We have 2 intervention and 3 control practices. This number can be adjusted in the “number of practices” code block above. For the base data generated below, we opt for an average number of referrals per patient of about 0.4 with a standard deviation of 0.02. These parameters are based on the control practices from the previous study in Afferden. Note, however, that, in the previous study, we only had annual data; these data are generated per quarter. It is not entirely clear whether the variation on a quarterly basis is larger.

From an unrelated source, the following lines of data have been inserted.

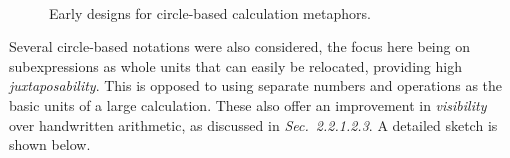 \documentclass[12pt,twoside,notitlepage,xetex]{report}
\begin{document}
\begin{center}
\begin{figure}[H]
\begin{center}
{{\begin{center}
\end{center}}}
\\
\end{center}
\caption{Early designs for circle-based calculation metaphors.}
\label{fig:Circs1}
\end{figure}
\end{center}

Several circle-based notations were also considered, the focus here being on subexpressions as whole units that can easily be relocated, providing high \emph{juxtaposability}. This is opposed to using separate numbers and operations as the basic units of a large calculation.  These also offer an improvement in \emph{visibility} over handwritten arithmetic, as discussed in \emph{Sec.~2.2.1.2.3}.  A detailed sketch is shown below.
\end{document}

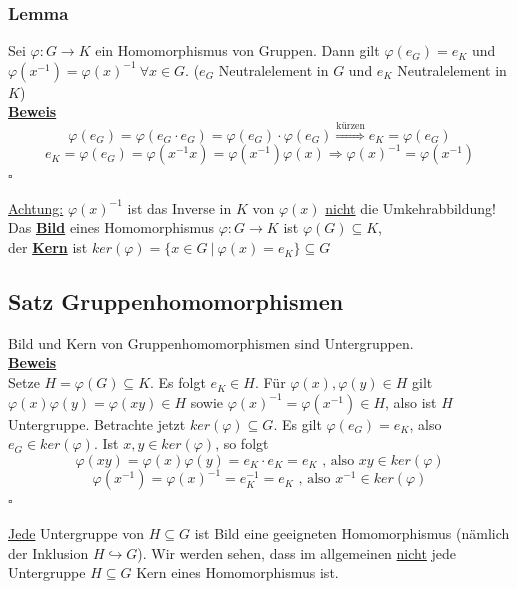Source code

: \documentclass[a4paper, pagesize=pdftex, pdftex, twoside, headsepline, index=totoc,toc=listof, fontsize=10pt, cleardoublepage=empty, headinclude, DIV=13, BCOR=13mm]{scrartcl}
\newcommand{\bet}[1]{\uline{\textbf{#1}}} %
\newcommand{\Index}[1]{\uline{\textbf{#1}}\index{#1}} %
\begin{document}
\subsubsection*{Lemma}
Sei $\varphi:G \to K$ ein Homomorphismus von Gruppen. Dann gilt $\varphi(e_G)=e_K$ und $\varphi(x^{-1})=\varphi(x)^{-1}~\forall x \in G$. ($e_G$ Neutralelement in $G$ und $e_K$ Neutralelement in $K$)\\
\bet{Beweis}\\
\[
	\varphi(e_G)=\varphi(e_G \cdot e_G)=\varphi(e_G) \cdot \varphi(e_G)
	\stackrel{\text{kürzen}}{\Rightarrow} e_K=\varphi(e_G)
\]
\[
	e_K=\varphi(e_G)=\varphi(x^{-1}x)=\varphi(x^{-1})\varphi(x) \Rightarrow \varphi(x)^{-1}=\varphi(x^{-1})
\]
\hfill $\square$

\uline{Achtung:} $\varphi(x)^{-1}$ ist das Inverse in $K$ von $\varphi(x)$ \uline{nicht} die Umkehrabbildung!\\

Das \Index{Bild} eines Homomorphismus $\varphi:G \to K$ ist $\varphi(G)\subseteq K$,\\
der \Index{Kern} ist $ker(\varphi)=\{x \in G~|~\varphi(x)=e_K \}\subseteq G$

\subsection{Satz Gruppenhomomorphismen}
\label{sub:satz_ghm}
Bild und Kern von Gruppenhomomorphismen sind Untergruppen.\\

\bet{Beweis}\\
Setze $H=\varphi(G)\subseteq K$. Es folgt $e_K \in H$. Für $\varphi(x),\varphi(y)\in H$ gilt $\varphi(x)\varphi(y)=\varphi(xy)\in H$ sowie $\varphi(x)^{-1}=\varphi(x^{-1}) \in H$, also ist $H$ Untergruppe. Betrachte jetzt $ker(\varphi)\subseteq G$. Es gilt $\varphi(e_G)=e_K$, also $e_G \in ker(\varphi)$. Ist $x,y \in ker(\varphi)$, so folgt 
\[\varphi(xy)=\varphi(x)\varphi(y)=e_K \cdot e_K=e_K \text{ , also } xy \in ker(\varphi)\]
\[\varphi(x^{-1})=\varphi(x)^{-1}=e_K^{-1}=e_K \text{ , also } x^{-1} \in ker(\varphi) \]
\hfill $\square$

\uline{Jede} Untergruppe von $H\subseteq G$ ist Bild eine geeigneten Homomorphismus (nämlich der Inklusion $H \hookrightarrow G$). Wir werden sehen, dass im allgemeinen \uline{nicht} jede Untergruppe $H\subseteq G$ Kern eines Homomorphismus ist.
\end{document}
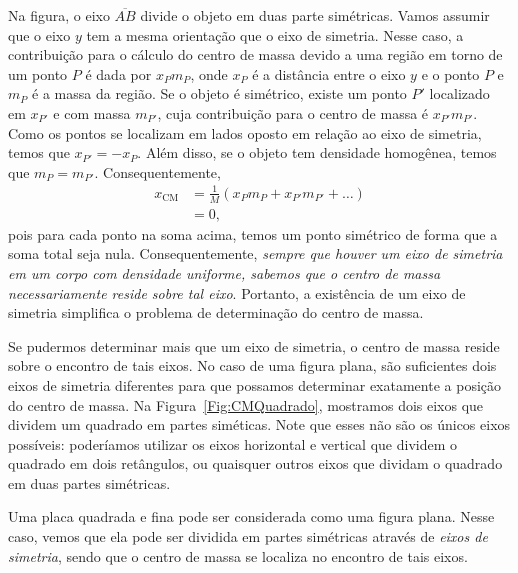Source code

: Na figura, o eixo $\overline{AB}$ divide o objeto em duas parte simétricas. Vamos assumir que o eixo $y$ tem a mesma orientação que o eixo de simetria. Nesse caso, a contribuição para o cálculo do centro de massa devido a uma região em torno de um ponto $P$ é dada por $x_P m_P$, onde $x_P$ é a distância entre o eixo $y$ e o ponto $P$ e $m_P$ é a massa da região. Se o objeto é simétrico, existe um ponto $P'$ localizado em $x_{P'}$ e com massa $m_{P'}$, cuja contribuição para o centro de massa é $x_{P'}m_{P'}$. Como os pontos se localizam em lados oposto em relação ao eixo de simetria, temos que $x_{P'} = - x_P$. Além disso, se o objeto tem densidade homogênea, temos que $m_P = m_{P'}$. Consequentemente,
\begin{align}
  x_\textrm{CM} &= \frac{1}{M} (x_P m_P + x_{P'} m_{P'} + \dots) \\
  &= 0,
\end{align}
%
pois para cada ponto na soma acima, temos um ponto simétrico de forma que a soma total seja nula. Consequentemente, \emph{sempre que houver um eixo de simetria em um corpo com densidade uniforme, sabemos que o centro de massa necessariamente reside sobre tal eixo}. Portanto, a existência de um eixo de simetria simplifica o problema de determinação do centro de massa.

Se pudermos determinar mais que um eixo de simetria, o centro de massa reside sobre o encontro de tais eixos. No caso de uma figura plana, são suficientes dois eixos de simetria diferentes para que possamos determinar exatamente a posição do centro de massa. Na Figura~\ref{Fig:CMQuadrado}, mostramos dois eixos que dividem um quadrado em partes siméticas. Note que esses não são os únicos eixos possíveis: poderíamos utilizar os eixos horizontal e vertical que dividem o quadrado em dois retângulos, ou quaisquer outros eixos que dividam o quadrado em duas partes simétricas.
\begin{marginfigure}[-2cm]
\centering
{}
\caption{Uma placa quadrada e fina pode ser considerada como uma figura plana. Nesse caso, vemos que ela pode ser dividida em partes simétricas através de \emph{eixos de simetria}, sendo que o centro de massa se localiza no encontro de tais eixos. \label{Fig:CMQuadrado}}
\end{marginfigure}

Note: To conduct the analysis, we need:

Number of referrals per practice (from the healthcare domain)
Number of registered patients per quarter

Trend Over Time

Code

# Choose a time trend (structural increase/decrease per quarter) that applies to all practices.

TimeTrend <- -0.01

It’s entirely possible that there’s a natural trend (independent of the intervention) in the number of referrals. In the data from the control practices in the Afferden study, it seems that referrals across all practices slightly decrease over time. A time trend might complicate estimating the effect, which is why we’ve also introduced a time trend. This time trend can be adjusted in the code block above.

Effect size and minimum Effect

Code

# Choose effect size

Effect <- -0.04   # 0.04 represents approximately a 10% decrease in referrals

# Choose minimum effect

MinimumEffect <- 0

# Calculate the percentage reduction in referrals for the text

RE <- (Effect / 0.4) * 100

We manually add an effect to our data. In this analysis, we have added an effect of approximately -10 in referrals. The figure we should obtain from our analysis is -0.04. This effect can be adjusted larger or smaller in the code block above.

Additionally, we can determine a minimum effect. In this analysis, the minimum effect we wish to observe is set at 0.

In our simulation, we obtain the full probability distribution of effect sizes. Generally (but not necessarily), these probability distributions are reasonably normally distributed. We can then estimate the average effect. This estimate should approximately match the effect we have introduced in our simulation. In this case, the average should be close to -0.04. Since we have a full probability distribution, we can also say something about the likelihood of achieving a certain minimum effect.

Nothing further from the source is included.